The WHO has been under heavy criticism for its handling of the global pandemic caused by the CCP (Chinese Communist Party) virus, commonly known as novel coronavirus.

The international health body was criticized for advising countries not to impose restrictions on international travel and trade as a means to curb the spread of the virus. The United States banned travelers from mainland China on Jan. 31

It also drew scrutiny for ignoring a warning from Taiwan officials in late December about the virus’s risk of human-to-human transmission.

The WHO initially repeated Beijing’s claim that there was “no clear evidence of human-to-human transmission” on Jan. 14. Beijing didn’t admit the virus was contagious until Jan. 20.

On April 17, President Donald Trump questioned the WHO for ignoring Taiwan’s December warning that the virus could be transmitted between humans.

Sen. Marsha Blackburn (R-Tenn.) similarly called out the WHO for disseminating inaccurate information: “The @WHO gave inaccurate information about the spread of the virus, still parrots Chinese propaganda, and fought @realDonaldTrump’s China travel ban…It is alarming that @YouTube now relies on the @WHO’s biased recommendations to decide what video content to take down,” she said in a tweet.

Trump suspended U.S. funding for the WHO, pending a review launched on April 14. He called out the international health body for its China bias days earlier.

According to State Department statistics, U.S. contributions exceeded $400 million to the WHO in 2019, while China provided $44 million in the same year.

In response to Wojcicki’s comment, Rep. Paul Gosar (R-Ariz.) expressed his concerns about big tech’s powerful role in society. “Tech censorship threatens free speech, free markets, free elections and even public health! The @WHO repeated Communist China’s propaganda as the #coronavirus spread around the world while @youtube removes dissenting views! This is why we need my Stop the Censorship Act,” he tweeted.
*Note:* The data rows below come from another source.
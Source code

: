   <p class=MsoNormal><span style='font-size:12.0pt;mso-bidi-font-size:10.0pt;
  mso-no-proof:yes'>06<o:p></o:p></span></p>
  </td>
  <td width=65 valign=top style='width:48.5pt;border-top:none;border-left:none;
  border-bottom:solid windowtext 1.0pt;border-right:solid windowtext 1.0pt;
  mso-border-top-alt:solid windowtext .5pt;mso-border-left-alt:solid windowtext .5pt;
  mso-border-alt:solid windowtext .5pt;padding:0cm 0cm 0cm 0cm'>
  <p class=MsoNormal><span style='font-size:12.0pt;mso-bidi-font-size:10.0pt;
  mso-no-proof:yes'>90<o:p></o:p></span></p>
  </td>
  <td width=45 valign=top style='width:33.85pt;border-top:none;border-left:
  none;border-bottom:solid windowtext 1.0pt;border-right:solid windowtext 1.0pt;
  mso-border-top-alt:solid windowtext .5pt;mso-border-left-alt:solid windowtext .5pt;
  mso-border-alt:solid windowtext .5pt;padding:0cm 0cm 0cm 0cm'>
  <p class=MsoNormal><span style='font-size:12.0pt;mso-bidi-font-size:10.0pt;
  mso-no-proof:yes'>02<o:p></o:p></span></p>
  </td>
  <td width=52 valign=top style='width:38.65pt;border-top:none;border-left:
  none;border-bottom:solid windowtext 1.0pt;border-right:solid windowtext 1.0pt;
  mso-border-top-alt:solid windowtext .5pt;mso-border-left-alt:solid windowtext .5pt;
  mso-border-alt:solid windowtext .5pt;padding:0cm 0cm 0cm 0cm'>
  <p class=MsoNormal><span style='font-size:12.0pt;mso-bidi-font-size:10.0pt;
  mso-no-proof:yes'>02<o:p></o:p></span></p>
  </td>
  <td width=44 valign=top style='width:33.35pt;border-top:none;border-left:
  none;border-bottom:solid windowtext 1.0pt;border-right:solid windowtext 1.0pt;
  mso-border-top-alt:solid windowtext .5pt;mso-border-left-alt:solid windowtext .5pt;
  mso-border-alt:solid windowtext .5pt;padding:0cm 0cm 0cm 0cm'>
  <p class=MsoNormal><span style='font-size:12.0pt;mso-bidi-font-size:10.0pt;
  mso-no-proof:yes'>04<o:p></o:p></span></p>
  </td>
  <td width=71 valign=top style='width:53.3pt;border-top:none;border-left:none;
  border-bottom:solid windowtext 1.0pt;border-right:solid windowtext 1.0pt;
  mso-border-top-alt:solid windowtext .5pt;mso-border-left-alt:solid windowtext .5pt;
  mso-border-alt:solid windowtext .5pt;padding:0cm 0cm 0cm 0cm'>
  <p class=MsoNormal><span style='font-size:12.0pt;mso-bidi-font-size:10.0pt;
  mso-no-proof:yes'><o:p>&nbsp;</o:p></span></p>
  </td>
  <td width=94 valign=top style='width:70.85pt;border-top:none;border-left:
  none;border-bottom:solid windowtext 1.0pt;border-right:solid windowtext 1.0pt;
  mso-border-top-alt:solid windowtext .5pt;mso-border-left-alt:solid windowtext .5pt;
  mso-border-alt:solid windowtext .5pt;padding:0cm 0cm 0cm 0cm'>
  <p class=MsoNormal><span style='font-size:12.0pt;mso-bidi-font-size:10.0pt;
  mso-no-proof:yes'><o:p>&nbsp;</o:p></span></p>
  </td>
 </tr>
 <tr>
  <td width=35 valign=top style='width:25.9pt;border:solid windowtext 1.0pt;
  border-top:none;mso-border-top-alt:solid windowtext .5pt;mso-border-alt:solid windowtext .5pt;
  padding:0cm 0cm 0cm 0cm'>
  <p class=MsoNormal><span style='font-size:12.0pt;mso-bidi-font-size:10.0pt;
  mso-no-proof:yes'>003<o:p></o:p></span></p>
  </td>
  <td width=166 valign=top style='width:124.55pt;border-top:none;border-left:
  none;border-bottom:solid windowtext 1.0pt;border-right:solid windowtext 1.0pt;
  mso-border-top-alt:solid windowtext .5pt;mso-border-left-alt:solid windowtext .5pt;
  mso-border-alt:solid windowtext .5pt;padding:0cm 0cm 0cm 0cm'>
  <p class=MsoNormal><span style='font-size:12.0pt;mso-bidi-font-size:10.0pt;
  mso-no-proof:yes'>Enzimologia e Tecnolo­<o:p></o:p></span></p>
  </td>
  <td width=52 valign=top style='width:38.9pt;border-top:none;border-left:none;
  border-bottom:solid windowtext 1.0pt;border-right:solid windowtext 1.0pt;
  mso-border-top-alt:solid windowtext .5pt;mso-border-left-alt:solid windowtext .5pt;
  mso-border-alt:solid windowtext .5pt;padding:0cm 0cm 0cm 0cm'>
In July last year, Gosar introduced the “Stop Censorship Act” (H.R.4027), which would amend section 230 of the Communications Act of 1934. According to a press release, the bill would “revoke the unprecedented and unwarranted immunities given to Big Tech for the censorship of ‘objectionable’ content.”

Yellow Icons

Beijing’s influence on YouTube’s policies was under scrutiny after several videos about the virus outbreak published outside China were recently slapped with a yellow dollar sign.

YouTube flags videos with the yellow dollar sign if it deems the video content not suitable for ads, meaning that creators of these videos are barred from most, if not all, ad revenue generated. Creators can request a manual monetization review to appeal for the yellow label to be removed.

Most recently, on April 20, YouTube blocked a channel called “Caijing Lengyan,” run by a Chinese independent economist who calls himself “Leng Yan,” after the economist made a video that explained China’s incentives for promoting digital currency, such as the ability to monitor people’s purchasing behavior.

Two days later, he announced via his Twitter account that YouTube lifted its ban, thanks to media coverage by Chinese-language outlets outside China. However, he added that he lost about 2,000 fans during the ban.

Speaking to the Chinese-language Epoch Times, he said that YouTube first removed his video on digital currency, but reinstated it after his appeal. He questioned what had driven YouTube to ban his channel completely.

He suspected that China’s “fifty-cent army”—internet users who are reportedly paid a meager 50 cents by the CCP for every comment they leave on news articles and social media defending the Chinese regime—might have intentionally reported his channel to YouTube.

He said his YouTube videos do not include incendiary speech or have marketing purposes, so it should not violate the video platform’s terms and conditions.

He called the ban on his channel a “threat and betrayal” to freedom of speech.